### BRIEF
From the listing below, extract each line containing the string "Samantha".
-.-.-
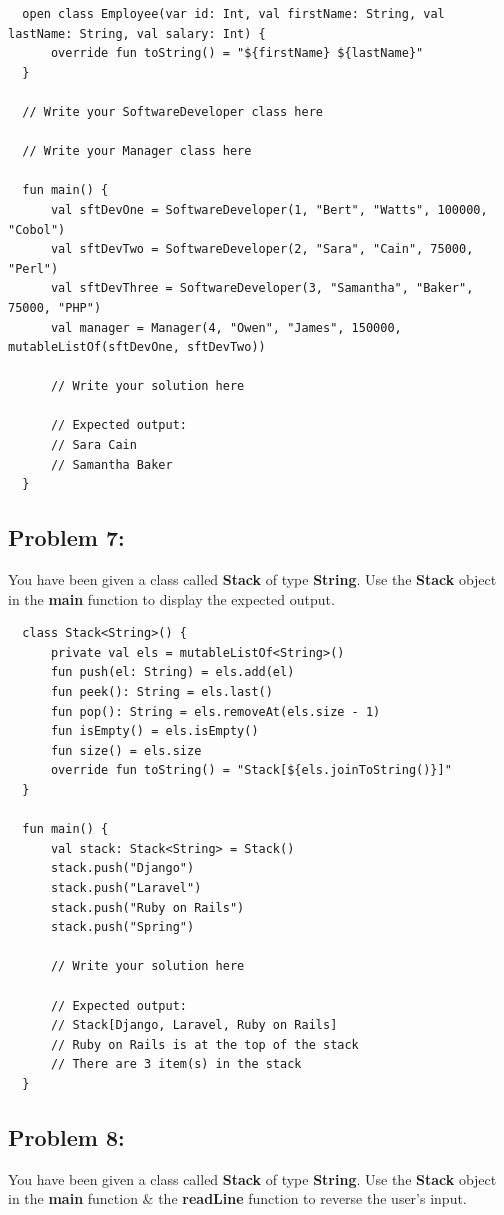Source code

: \documentclass{article}
\begin{document}
\begin{verbatim}
  open class Employee(var id: Int, val firstName: String, val lastName: String, val salary: Int) {
      override fun toString() = "${firstName} ${lastName}"
  }

  // Write your SoftwareDeveloper class here

  // Write your Manager class here

  fun main() {
      val sftDevOne = SoftwareDeveloper(1, "Bert", "Watts", 100000, "Cobol")
      val sftDevTwo = SoftwareDeveloper(2, "Sara", "Cain", 75000, "Perl")
      val sftDevThree = SoftwareDeveloper(3, "Samantha", "Baker", 75000, "PHP")
      val manager = Manager(4, "Owen", "James", 150000, mutableListOf(sftDevOne, sftDevTwo))

      // Write your solution here

      // Expected output:
      // Sara Cain
      // Samantha Baker
  }
\end{verbatim}

\subsection*{Problem 7:}
You have been given a class called \textbf{Stack} of type \textbf{String}. Use the \textbf{Stack} object in the \textbf{main} function to display the expected output.

\begin{verbatim}
  class Stack<String>() {
      private val els = mutableListOf<String>()
      fun push(el: String) = els.add(el)
      fun peek(): String = els.last()
      fun pop(): String = els.removeAt(els.size - 1)
      fun isEmpty() = els.isEmpty()
      fun size() = els.size
      override fun toString() = "Stack[${els.joinToString()}]"
  }

  fun main() {
      val stack: Stack<String> = Stack()
      stack.push("Django")
      stack.push("Laravel")
      stack.push("Ruby on Rails")
      stack.push("Spring")

      // Write your solution here

      // Expected output:
      // Stack[Django, Laravel, Ruby on Rails]
      // Ruby on Rails is at the top of the stack
      // There are 3 item(s) in the stack
  }
\end{verbatim}

\subsection*{Problem 8:}
You have been given a class called \textbf{Stack} of type \textbf{String}. Use the \textbf{Stack} object in the \textbf{main} function \& the \textbf{readLine} function to reverse the user's input.
\end{document}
-.-.-
### RESULT OF THIS TASK
      val sftDevThree = SoftwareDeveloper(3, "Samantha", "Baker", 75000, "PHP")
      // Samantha Baker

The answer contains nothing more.